空間オーディオの効果を高める「Trueplay」技術

 こうしたコンピュテーショナル・オーディオ技術の巧みな応用を支えているのが、Sonos独自の音場補正システム「Trueplay」だ。

 Trueplayはサウンドバー(スピーカー)を設置した室内の音響特性を分析し、最適なサウンドバランスを導き出す仕組みとなる。大きく分けると「クイックチューニング」と「詳細なチューニング」の2つがあり、クイックチューニングでは本体内蔵のマイクで自らが出す音を拾いながらバランスを取る。

 名前からも分かる通り、音響効果をより高められるのは詳細なチューニングだ。
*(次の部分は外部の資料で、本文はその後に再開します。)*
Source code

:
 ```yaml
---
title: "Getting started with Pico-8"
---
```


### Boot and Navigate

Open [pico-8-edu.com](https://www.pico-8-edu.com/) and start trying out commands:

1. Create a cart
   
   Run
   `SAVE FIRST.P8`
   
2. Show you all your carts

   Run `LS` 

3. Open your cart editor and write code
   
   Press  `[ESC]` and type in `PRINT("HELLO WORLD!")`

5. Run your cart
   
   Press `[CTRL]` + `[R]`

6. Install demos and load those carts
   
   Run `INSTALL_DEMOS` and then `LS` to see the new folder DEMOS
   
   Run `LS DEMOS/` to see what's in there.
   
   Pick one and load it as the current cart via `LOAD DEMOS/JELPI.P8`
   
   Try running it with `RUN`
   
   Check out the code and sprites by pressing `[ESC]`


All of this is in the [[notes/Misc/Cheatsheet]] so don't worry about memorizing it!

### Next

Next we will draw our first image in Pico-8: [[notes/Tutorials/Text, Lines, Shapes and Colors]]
この方法では、「Sonosアプリ」を介してスマートフォンの内蔵マイクを用いて想定視聴位置から部屋の隅々まで、室内のあらゆるスポットの音響特性を計測し、それをクラウド上で分析することで最適な補正を得る。以前はiPhoneアプリ限定の機能だったが、現在はAndroidスマホでも利用可能だ。

Trueplay
Arc Ultraは、Sonos独自の「Trueplay」に対応している。本体単体でのクイックチューニングの他、スマホを併用する詳細なチューニングも用意されている

 Trueplay自体は、従来のSonos製スピーカーにも搭載されてきたものだが、継続的に改良が施されている。特に本機(Arc Ultra)では「Dolby Atmos」の本格的な空間オーディオを“再現”する際に大きな効果を発揮する。また後述するように、サブウーファーやサラウンドスピーカーを追加する際にも、実に簡素な手法でありながらも的確な補正効果を出してくれる。

 Arc Ultraを単体で利用する場合、人間の聴覚心理を応用した音場再現アルゴリズムで物理的には5.1.2チャンネル相当のドライバー構成から9.1.4チャンネル相当の音響体験を生み出す。単なるバーチャルサラウンド処理ではなく、仮想ドライバーを作って再現するのだが、この際の信号処理をより的確にするのだ。